My gaze wandered the room, and my stomach churned at the assortment of men still looking for partners.  No one there appealed to me on that all important "chemistry" level...especially the guy with 'Donald Trump' comb-over, or the one with gold chains to rival Mr. T.  Evidently, they were as ill-prepared for dating as I felt.
Then, I noticed him.  Standing against across the room, one knee crooked, his cowboy boot firmly against the wall.  The term, "where have you been all my life" came to mind...at least, where had he been for the past two horrible hours I'd suffered conversing with jerks.  He wore a white shirt with long sleeves rolled up to his elbows, black jeans, boots, and had hair.  When he looked my way, I dipped my chin and stared into my lap.  I didn't want him to think me bold.
"Just go home," a little voice niggled at me, but I couldn't stop sneaking glances at my new discovery.  He was dangerously close to the door and looked as disappointed as I felt.  I stood, and chewed my bottom lip.  Should I go, or should I be that bold person I denied a few minutes ago?  What the hell?  I'd come this far, why not ask him to dance?
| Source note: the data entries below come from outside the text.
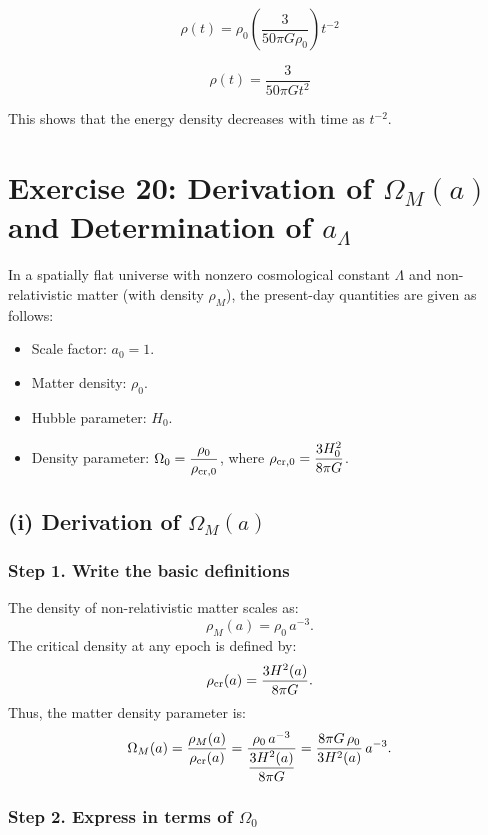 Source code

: \documentclass{article}
\begin{document}
\begin{equation}
\rho(t) = \rho_0 \left(\frac{3}{50\pi G \rho_0}\right) t^{-2}
\end{equation}

\begin{equation}
\rho(t) = \frac{3}{50\pi G t^2}
\end{equation}

This shows that the energy density decreases with time as $t^{-2}$.


\pagebreak

\section*{Exercise 20: Derivation of \(\Omega_M(a)\) and Determination of \(a_\Lambda\)}

In a spatially flat universe with nonzero cosmological constant \(\Lambda\) and non-relativistic matter (with density \(\rho_M\)), the present-day quantities are given as follows:
\begin{itemize}
  \item Scale factor: \(a_0=1\).
  \item Matter density: \(\rho_0\).
  \item Hubble parameter: \(H_0\).
  \item Density parameter: \(\Omega_0 = \dfrac{\rho_0}{\rho_{\rm cr,0}}\), where \(\rho_{\rm cr,0} = \dfrac{3H_0^2}{8\pi G}\).
\end{itemize}

\bigskip

\subsection*{(i) Derivation of \(\Omega_M(a)\)}

\subsubsection*{Step 1. Write the basic definitions}

The density of non-relativistic matter scales as:
\[
\rho_M(a) = \rho_0\,a^{-3}.
\]
The critical density at any epoch is defined by:
\[
\rho_{\rm cr}(a) = \frac{3H^2(a)}{8\pi G}.
\]
Thus, the matter density parameter is:
\[
\Omega_M(a) = \frac{\rho_M(a)}{\rho_{\rm cr}(a)} = \frac{\rho_0\,a^{-3}}{\dfrac{3H^2(a)}{8\pi G}}
= \frac{8\pi G\,\rho_0}{3H^2(a)}\,a^{-3}.
\]

\subsubsection*{Step 2. Express in terms of \(\Omega_0\)}
\end{document}
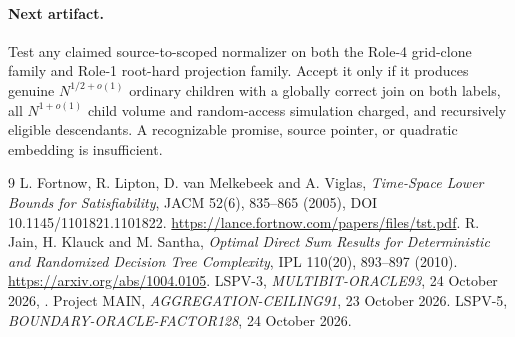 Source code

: \documentclass[11pt]{article}
\begin{document}
\paragraph{Next artifact.}
Test any claimed source-to-scoped normalizer on both the Role-4 grid-clone
family and Role-1 root-hard projection family.  Accept it only if it produces
genuine $N^{1/2+o(1)}$ ordinary children with a globally correct join on both
labels, all $N^{1+o(1)}$ child volume and random-access simulation charged,
and recursively eligible descendants.  A recognizable promise, source
pointer, or quadratic embedding is insufficient.

\begin{thebibliography}{9}
L. Fortnow, R. Lipton, D. van Melkebeek and A. Viglas,
\emph{Time-Space Lower Bounds for Satisfiability}, JACM 52(6), 835--865
(2005), DOI 10.1145/1101821.1101822.
\url{https://lance.fortnow.com/papers/files/tst.pdf}.
R. Jain, H. Klauck and M. Santha,
\emph{Optimal Direct Sum Results for Deterministic and Randomized Decision
Tree Complexity}, IPL 110(20), 893--897 (2010).
\url{https://arxiv.org/abs/1004.0105}.
LSPV-3, \emph{MULTIBIT-ORACLE93}, 24 October 2026,
.
Project MAIN, \emph{AGGREGATION-CEILING91}, 23 October 2026.
LSPV-5, \emph{BOUNDARY-ORACLE-FACTOR128}, 24 October 2026.
\end{thebibliography}
\end{document}

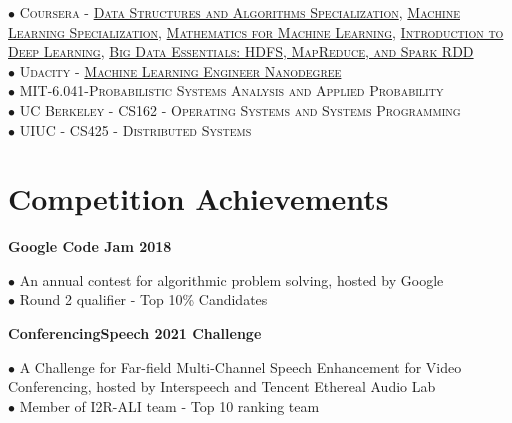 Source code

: \documentclass[10pt]{article}
\begin{document}
        $\bullet$ \textsc{Coursera - \href{https://www.coursera.org/account/accomplishments/specialization/certificate/AKFYZQ9QD8XH}{Data Structures and Algorithms Specialization}}, \textsc{\href{https://www.coursera.org/account/accomplishments/specialization/certificate/ZUGAFYKCMQ79}{Machine Learning Specialization}}, \textsc{\href{https://www.coursera.org/account/accomplishments/specialization/certificate/N3D6C3DT8QAY?utm_medium=certificate&utm_source=link&utm_campaign=copybutton_certificate}{Mathematics for Machine Learning}}, \textsc{\href{https://www.coursera.org/account/accomplishments/certificate/XN2B7T4AJX8C}{Introduction to Deep Learning}}, \textsc{\href{https://www.coursera.org/account/accomplishments/certificate/G25TQPPNXGW5}{Big Data Essentials: HDFS, MapReduce, and Spark RDD}} \\
        $\bullet$ \textsc{Udacity - \href{https://graduation.udacity.com/confirm/HK9JLR3N}{Machine Learning Engineer Nanodegree}} \\
        $\bullet$ \textsc{MIT-6.041-Probabilistic Systems Analysis and Applied Probability} \\
        $\bullet$ \textsc{UC Berkeley - CS162 - Operating Systems and Systems Programming} \\
        $\bullet$ \textsc{UIUC - CS425 - Distributed Systems}

    \vspace{2mm}
    \section{Competition Achievements}
        \begin{flushleft}
            \textbf{Google Code Jam 2018}
        \end{flushleft}
        \vspace{-1.5mm}
        $\bullet$ An annual contest for algorithmic problem solving, hosted by Google \\
        $\bullet$ Round 2 qualifier - Top 10\% Candidates \\

        \begin{flushleft}
            \textbf{ConferencingSpeech 2021 Challenge}
        \end{flushleft}
        \vspace{-1.5mm}
        $\bullet$ A Challenge for Far-field Multi-Channel Speech Enhancement for Video Conferencing, hosted by Interspeech and Tencent Ethereal Audio Lab \\
        $\bullet$ Member of I2R-ALI team - Top 10 ranking team
\end{document}
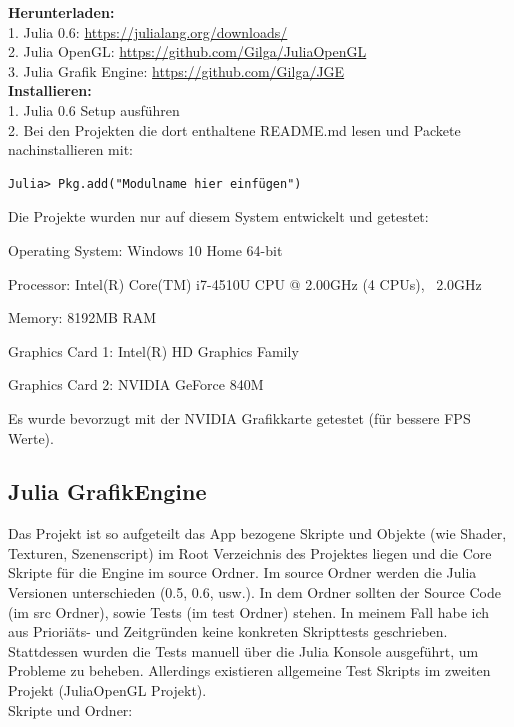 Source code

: \documentclass[11pt]{article}
\begin{document}
\textbf{Herunterladen:}\\
1. Julia 0.6: \url{https://julialang.org/downloads/}\\
2. Julia OpenGL: \url{https://github.com/Gilga/JuliaOpenGL}\\
3. Julia Grafik Engine: \url{https://github.com/Gilga/JGE}\\

\textbf{Installieren:}\\
1. Julia 0.6 Setup ausführen\\
2. Bei den Projekten die dort enthaltene README.md lesen und Packete nachinstallieren mit:
\begin{lstlisting}
Julia> Pkg.add("Modulname hier einfügen")
\end{lstlisting}

Die Projekte wurden nur auf diesem System entwickelt und getestet:

\begin{flushleft}
\begin{compactitem}
\item Operating System: Windows 10 Home 64-bit
\item Processor: Intel(R) Core(TM) i7-4510U CPU @ 2.00GHz (4 CPUs), ~2.0GHz
\item Memory: 8192MB RAM
\item Graphics Card 1: Intel(R) HD Graphics Family
\item Graphics Card 2: NVIDIA GeForce 840M
\end{compactitem}
\end{flushleft}

Es wurde bevorzugt mit der NVIDIA Grafikkarte getestet (für bessere FPS Werte).

\subsection{Julia GrafikEngine}
Das Projekt ist so aufgeteilt das App bezogene Skripte und Objekte (wie Shader, Texturen, Szenenscript) im Root Verzeichnis des Projektes liegen und die Core Skripte für die Engine im source Ordner. Im source Ordner werden die Julia Versionen unterschieden (0.5, 0.6, usw.). In dem Ordner sollten der Source Code (im src Ordner), sowie Tests (im test Ordner) stehen. In meinem Fall habe ich aus Prioriäts- und Zeitgründen keine konkreten Skripttests geschrieben. Stattdessen wurden die Tests manuell über die Julia Konsole ausgeführt, um Probleme zu beheben. Allerdings existieren allgemeine Test Skripts im zweiten Projekt (JuliaOpenGL Projekt).\\
\noindent\minipage[t]{\textwidth}
Skripte und Ordner:\\
\noindent{}
\end{document}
If he said 'no,' I'd probably never see him again.
My heart thudding, I hitched my purse strap up on my shoulder and ambled across the room, trying to assume comfort I didn't feel.  "Excuse me," I said, tapping him on the shoulder.  "If I asked you to dance with me, would you say yes?"  At this point, I felt like a passenger on the Titanic.
He turned powder blue eyes to me, and grinned from beneath a full and well-trimmed mustache.  "Of course."  
He held out his hand.  My name's Kelly, what's yours?"
"Ginger."  I grasped his palm, and maybe it wasn't just the touch of his skin against mine, or the smile he flashed, but he stirred butterflies I thought long dead.  Touch alone, perhaps not, but the twinkle in his eyes coupled with the roughness of a man's hand, and the way he took me in his arms told me I might have found what I'd been looking for.  Thank God, I didn't listen to that little voice who told me to leave.
 
***
 
Actually we've been together seventeen years, and I'm still trying to figure out how I got so old.  *lol* Kelly is a little younger than I, but my plan is to nag him until he turns gray and we look the same age.  I think it's working.  :)

 

13 comments:

  1. Congratulations and happy anniversary!! Sounds like you caught a gem.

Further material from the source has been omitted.